Early in the morning of April 21, Amazon's EC2 data center in Virginia crashed, bringing down with it several popular websites, small businesses and social networking providers.
The strange fact is that the outage still ensures that the 99.55% availability as defined in the SLA (Service Level Agreement) is not breached. Let us put aside the other aspects and focus on Cloud services and the new generation of programmers and business who use these services. Though the SLA leads to quite an interesting debate, we will leave that to the legal experts.
More often than not, when we discuss building applications in the Cloud, the basic assumption is that of 24x7 service availability. While Cloud service providers strive to live up to this expectation, the onus of designing a system resilient to failures is on the application architects. On the other hand, SLA driven approaches are very reactive in nature. In pure sense, SLA's are just a means of trust between the user and the service provider. The fact is that SLA's can never repay for losses. It is up to an Architect and CIO to build systems that tolerates such risks (Cloud system failures, connectivity failures, SLA’s, etc).

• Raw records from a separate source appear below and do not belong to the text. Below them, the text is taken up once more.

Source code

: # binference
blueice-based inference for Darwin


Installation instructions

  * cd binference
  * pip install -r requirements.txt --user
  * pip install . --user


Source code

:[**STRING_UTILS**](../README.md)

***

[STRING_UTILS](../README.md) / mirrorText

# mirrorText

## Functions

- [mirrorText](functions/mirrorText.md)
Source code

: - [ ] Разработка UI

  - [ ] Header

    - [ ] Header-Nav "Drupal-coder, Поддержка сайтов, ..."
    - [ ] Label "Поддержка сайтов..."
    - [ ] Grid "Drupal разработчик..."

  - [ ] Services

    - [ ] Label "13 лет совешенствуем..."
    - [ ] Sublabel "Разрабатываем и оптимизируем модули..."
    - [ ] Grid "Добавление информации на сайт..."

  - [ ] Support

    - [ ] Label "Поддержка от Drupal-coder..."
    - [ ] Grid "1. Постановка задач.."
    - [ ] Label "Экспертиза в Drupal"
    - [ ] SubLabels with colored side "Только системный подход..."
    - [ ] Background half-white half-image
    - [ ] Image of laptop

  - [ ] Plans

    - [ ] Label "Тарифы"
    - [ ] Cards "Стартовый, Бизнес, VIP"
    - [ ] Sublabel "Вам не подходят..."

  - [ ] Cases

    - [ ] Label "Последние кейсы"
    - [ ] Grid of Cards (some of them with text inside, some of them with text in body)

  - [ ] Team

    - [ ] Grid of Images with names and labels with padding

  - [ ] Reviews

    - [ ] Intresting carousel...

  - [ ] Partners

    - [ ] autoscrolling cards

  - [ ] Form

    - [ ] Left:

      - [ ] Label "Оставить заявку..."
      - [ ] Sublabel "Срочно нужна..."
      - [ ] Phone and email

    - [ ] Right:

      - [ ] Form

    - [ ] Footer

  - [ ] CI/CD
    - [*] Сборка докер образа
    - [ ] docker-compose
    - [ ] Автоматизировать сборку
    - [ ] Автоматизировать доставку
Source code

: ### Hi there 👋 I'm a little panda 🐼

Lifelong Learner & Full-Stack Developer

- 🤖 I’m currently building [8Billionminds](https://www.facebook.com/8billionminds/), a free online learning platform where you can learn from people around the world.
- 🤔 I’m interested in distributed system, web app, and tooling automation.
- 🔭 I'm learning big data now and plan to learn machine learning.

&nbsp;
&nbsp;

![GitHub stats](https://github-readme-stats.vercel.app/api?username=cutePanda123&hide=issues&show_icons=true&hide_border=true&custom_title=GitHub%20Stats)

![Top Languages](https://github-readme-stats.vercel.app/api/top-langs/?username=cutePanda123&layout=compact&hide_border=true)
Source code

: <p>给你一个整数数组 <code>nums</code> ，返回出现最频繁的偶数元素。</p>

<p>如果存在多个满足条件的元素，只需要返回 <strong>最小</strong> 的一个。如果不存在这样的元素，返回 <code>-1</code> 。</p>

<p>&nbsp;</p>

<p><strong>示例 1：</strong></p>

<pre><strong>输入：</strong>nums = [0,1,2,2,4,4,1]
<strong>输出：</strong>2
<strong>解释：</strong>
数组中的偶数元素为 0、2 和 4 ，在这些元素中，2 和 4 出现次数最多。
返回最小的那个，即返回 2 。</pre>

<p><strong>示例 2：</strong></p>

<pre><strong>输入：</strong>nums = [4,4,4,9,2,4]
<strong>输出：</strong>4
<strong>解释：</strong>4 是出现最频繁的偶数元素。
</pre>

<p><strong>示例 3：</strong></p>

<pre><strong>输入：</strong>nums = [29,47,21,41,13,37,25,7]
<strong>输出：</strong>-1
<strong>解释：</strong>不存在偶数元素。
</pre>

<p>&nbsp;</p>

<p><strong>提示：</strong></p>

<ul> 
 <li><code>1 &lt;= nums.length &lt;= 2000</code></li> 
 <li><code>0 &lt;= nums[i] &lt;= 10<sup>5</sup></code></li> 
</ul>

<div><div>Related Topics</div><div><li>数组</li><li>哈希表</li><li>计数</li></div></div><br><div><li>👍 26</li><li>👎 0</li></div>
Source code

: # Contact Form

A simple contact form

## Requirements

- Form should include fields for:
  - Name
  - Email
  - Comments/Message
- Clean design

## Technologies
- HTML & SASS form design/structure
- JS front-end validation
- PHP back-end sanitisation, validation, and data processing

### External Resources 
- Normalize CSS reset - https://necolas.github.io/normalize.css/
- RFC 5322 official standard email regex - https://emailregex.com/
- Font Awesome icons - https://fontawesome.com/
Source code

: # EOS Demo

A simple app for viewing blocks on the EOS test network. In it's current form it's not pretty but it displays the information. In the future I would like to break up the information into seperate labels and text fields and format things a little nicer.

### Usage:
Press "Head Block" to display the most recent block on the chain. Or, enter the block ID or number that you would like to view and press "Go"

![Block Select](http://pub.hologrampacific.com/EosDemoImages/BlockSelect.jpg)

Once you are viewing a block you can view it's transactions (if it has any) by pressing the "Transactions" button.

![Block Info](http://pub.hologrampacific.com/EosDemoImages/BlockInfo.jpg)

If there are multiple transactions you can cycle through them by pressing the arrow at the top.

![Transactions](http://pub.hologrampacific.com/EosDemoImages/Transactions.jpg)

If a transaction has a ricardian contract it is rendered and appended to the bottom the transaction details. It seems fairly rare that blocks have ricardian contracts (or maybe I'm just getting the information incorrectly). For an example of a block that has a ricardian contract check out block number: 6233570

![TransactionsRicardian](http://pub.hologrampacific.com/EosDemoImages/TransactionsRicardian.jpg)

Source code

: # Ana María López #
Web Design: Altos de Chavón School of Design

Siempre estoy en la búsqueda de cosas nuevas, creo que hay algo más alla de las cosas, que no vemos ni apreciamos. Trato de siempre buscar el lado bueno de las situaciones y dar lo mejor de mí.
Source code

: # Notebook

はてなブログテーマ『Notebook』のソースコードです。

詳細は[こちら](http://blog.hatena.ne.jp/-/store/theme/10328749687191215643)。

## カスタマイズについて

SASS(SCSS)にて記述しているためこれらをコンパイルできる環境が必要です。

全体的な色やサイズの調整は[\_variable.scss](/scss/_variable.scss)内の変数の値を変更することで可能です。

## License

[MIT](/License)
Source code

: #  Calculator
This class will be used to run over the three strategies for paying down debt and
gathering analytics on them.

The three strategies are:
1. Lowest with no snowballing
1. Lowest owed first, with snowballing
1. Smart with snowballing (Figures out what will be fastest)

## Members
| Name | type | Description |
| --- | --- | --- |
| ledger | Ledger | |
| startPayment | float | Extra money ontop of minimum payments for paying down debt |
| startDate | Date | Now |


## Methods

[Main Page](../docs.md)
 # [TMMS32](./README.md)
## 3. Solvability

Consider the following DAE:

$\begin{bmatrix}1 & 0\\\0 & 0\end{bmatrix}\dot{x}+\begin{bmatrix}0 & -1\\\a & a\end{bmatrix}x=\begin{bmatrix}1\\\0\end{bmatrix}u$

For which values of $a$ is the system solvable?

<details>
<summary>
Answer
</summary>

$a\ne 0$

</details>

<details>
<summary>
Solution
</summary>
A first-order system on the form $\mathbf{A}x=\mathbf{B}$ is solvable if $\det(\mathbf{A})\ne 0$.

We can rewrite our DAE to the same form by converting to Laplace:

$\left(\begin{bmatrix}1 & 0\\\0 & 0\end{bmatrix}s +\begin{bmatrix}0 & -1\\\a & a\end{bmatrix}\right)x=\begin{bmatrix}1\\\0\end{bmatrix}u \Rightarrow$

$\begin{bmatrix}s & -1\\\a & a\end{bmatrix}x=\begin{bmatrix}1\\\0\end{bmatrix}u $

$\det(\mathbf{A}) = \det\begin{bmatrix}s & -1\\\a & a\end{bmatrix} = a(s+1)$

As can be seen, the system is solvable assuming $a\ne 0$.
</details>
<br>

With Cloud infrastructure, we end up building traditional systems that are so tightly coupled and hosted without taking advantages of the availability factor. These shortcomings maybe part and parcel of software world where functionality takes precedence over all other aspects, but such tolerance cannot be expected in the Cloud paradigm. A failure on part of the Cloud service provider will bring down the business and getting back the data becomes a nightmare when all the affected businesses are trying to do the same.
Accommodating and managing these factors are the business risks, which need to be identified. Businesses that do not envision these risks are sure to suffer large scale losses. The truth is that building such resilient systems is not very complex task. The basics of all software principles have remained same whether they are built for Cloud or enterprise-owned hardware. Mitigating as many risks as possible requires that several basic designs and business decisions be made – while considering the software provider – such as:
- Loosely couple the application
- Make sure the application follows “Separation of Concerns”
- Distribute the applications
- Backup application & user data
- Setup DR sites with a different Cloud service provider
These decisions involve software that follows these basic designs and business decision managers who identify various service providers to mitigate such risks. Cloud service will enforce a thinking among the business managers that availability should not and cannot be taken for granted.
These failures will not stop the adoption to Cloud but will make the customers aware of the potential risks and mitigation plans. The Cloud failure will have serious impact on the CTO/ CIO and the operations head. In a non-Cloud model, a CIO’s role has been noted as very limited. The interaction of the CIO with a CTO in the everyday business is much less. These two executives need to work more closely to protect the business and reduce risk.
The best practices for the Cloud application builders are:
- Build Cloud applications, not applications in the Cloud
- Design fault tolerant systems, wherein nothing fails
- Design for scalability
- Loosely couple application stacks (IOC)
- Design for dynamism
- Design distributed
- Build security into every component
The best practices are necessary for all the architects who build Cloud applications. Do not simply port a traditional application to the Cloud. They are architecturally different and will not take advantage of the underlying services – and most often – will result in failure.
Remember "Everything fails, all the time.” It is time to think and manage risks and not let the SLA stare at you when you are losing business. Be proactive; build Cloud-friendly applications.
The new world on Cloud looks more promising than ever. However, failures can make us realize that functionality without proper foundation and thought process can have serious repercussions. It is essential for every business to review their risks and redefine their new perimeter in the Cloud.